== Input for this task ==
----

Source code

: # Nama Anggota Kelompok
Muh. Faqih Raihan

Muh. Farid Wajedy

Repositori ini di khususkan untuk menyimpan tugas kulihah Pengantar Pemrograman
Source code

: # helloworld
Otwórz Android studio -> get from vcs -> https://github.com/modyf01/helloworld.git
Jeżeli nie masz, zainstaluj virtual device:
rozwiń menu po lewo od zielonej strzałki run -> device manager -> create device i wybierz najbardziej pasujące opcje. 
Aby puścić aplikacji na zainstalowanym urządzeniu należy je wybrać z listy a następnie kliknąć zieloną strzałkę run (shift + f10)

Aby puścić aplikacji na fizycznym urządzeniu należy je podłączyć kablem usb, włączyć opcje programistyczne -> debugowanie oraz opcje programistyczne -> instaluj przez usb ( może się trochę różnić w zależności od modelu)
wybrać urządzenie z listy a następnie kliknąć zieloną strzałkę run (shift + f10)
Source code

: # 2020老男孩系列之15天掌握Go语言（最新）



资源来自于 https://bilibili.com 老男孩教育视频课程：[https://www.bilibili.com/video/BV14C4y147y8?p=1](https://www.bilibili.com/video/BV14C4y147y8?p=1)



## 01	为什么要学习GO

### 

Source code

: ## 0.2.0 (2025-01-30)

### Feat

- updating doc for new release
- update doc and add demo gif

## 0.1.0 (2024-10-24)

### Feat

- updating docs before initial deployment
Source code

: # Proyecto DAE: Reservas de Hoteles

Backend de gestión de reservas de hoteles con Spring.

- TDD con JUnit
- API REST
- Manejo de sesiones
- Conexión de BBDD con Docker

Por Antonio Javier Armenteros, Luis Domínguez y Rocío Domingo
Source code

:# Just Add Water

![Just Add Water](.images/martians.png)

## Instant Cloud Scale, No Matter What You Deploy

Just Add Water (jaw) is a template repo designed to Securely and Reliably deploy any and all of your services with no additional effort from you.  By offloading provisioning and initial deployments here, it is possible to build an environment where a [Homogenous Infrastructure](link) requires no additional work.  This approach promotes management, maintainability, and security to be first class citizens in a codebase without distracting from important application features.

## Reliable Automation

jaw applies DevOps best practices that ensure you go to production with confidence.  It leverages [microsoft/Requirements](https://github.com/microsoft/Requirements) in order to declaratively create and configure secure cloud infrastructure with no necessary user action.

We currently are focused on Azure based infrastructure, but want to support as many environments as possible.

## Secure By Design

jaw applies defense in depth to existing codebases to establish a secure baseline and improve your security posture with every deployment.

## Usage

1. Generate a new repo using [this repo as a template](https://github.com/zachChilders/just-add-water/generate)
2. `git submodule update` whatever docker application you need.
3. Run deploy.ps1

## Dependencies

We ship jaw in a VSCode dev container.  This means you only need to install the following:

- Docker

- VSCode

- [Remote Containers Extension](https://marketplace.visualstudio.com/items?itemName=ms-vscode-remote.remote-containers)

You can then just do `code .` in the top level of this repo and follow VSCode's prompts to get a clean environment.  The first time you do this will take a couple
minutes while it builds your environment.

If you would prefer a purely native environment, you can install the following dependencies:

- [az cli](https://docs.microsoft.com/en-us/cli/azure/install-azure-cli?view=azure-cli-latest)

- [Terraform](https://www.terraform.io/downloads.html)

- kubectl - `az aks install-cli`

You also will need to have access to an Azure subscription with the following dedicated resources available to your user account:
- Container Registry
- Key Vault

----

== Activity ==
Every line above should be transcribed exactly.

== Solution to the problem ==
Source code

: # Nama Anggota Kelompok
Muh. Faqih Raihan

Muh. Farid Wajedy

Repositori ini di khususkan untuk menyimpan tugas kulihah Pengantar Pemrograman
Source code

: # helloworld
Otwórz Android studio -> get from vcs -> https://github.com/modyf01/helloworld.git
Jeżeli nie masz, zainstaluj virtual device:
rozwiń menu po lewo od zielonej strzałki run -> device manager -> create device i wybierz najbardziej pasujące opcje. 
Aby puścić aplikacji na zainstalowanym urządzeniu należy je wybrać z listy a następnie kliknąć zieloną strzałkę run (shift + f10)

Aby puścić aplikacji na fizycznym urządzeniu należy je podłączyć kablem usb, włączyć opcje programistyczne -> debugowanie oraz opcje programistyczne -> instaluj przez usb ( może się trochę różnić w zależności od modelu)
wybrać urządzenie z listy a następnie kliknąć zieloną strzałkę run (shift + f10)
Source code

: # 2020老男孩系列之15天掌握Go语言（最新）



资源来自于 https://bilibili.com 老男孩教育视频课程：[https://www.bilibili.com/video/BV14C4y147y8?p=1](https://www.bilibili.com/video/BV14C4y147y8?p=1)



## 01	为什么要学习GO

### 

Source code

: ## 0.2.0 (2025-01-30)

### Feat

- updating doc for new release
- update doc and add demo gif

## 0.1.0 (2024-10-24)

### Feat

- updating docs before initial deployment
Source code

: # Proyecto DAE: Reservas de Hoteles

Backend de gestión de reservas de hoteles con Spring.

- TDD con JUnit
- API REST
- Manejo de sesiones
- Conexión de BBDD con Docker

Por Antonio Javier Armenteros, Luis Domínguez y Rocío Domingo
Source code

:# Just Add Water

![Just Add Water](.images/martians.png)

## Instant Cloud Scale, No Matter What You Deploy

Just Add Water (jaw) is a template repo designed to Securely and Reliably deploy any and all of your services with no additional effort from you.  By offloading provisioning and initial deployments here, it is possible to build an environment where a [Homogenous Infrastructure](link) requires no additional work.  This approach promotes management, maintainability, and security to be first class citizens in a codebase without distracting from important application features.

## Reliable Automation

jaw applies DevOps best practices that ensure you go to production with confidence.  It leverages [microsoft/Requirements](https://github.com/microsoft/Requirements) in order to declaratively create and configure secure cloud infrastructure with no necessary user action.

We currently are focused on Azure based infrastructure, but want to support as many environments as possible.

## Secure By Design

jaw applies defense in depth to existing codebases to establish a secure baseline and improve your security posture with every deployment.

## Usage

1. Generate a new repo using [this repo as a template](https://github.com/zachChilders/just-add-water/generate)
2. `git submodule update` whatever docker application you need.
3. Run deploy.ps1

## Dependencies

We ship jaw in a VSCode dev container.  This means you only need to install the following:

- Docker

- VSCode

- [Remote Containers Extension](https://marketplace.visualstudio.com/items?itemName=ms-vscode-remote.remote-containers)

You can then just do `code .` in the top level of this repo and follow VSCode's prompts to get a clean environment.  The first time you do this will take a couple
minutes while it builds your environment.

If you would prefer a purely native environment, you can install the following dependencies:

- [az cli](https://docs.microsoft.com/en-us/cli/azure/install-azure-cli?view=azure-cli-latest)

- [Terraform](https://www.terraform.io/downloads.html)

- kubectl - `az aks install-cli`

You also will need to have access to an Azure subscription with the following dedicated resources available to your user account:
- Container Registry
- Key Vault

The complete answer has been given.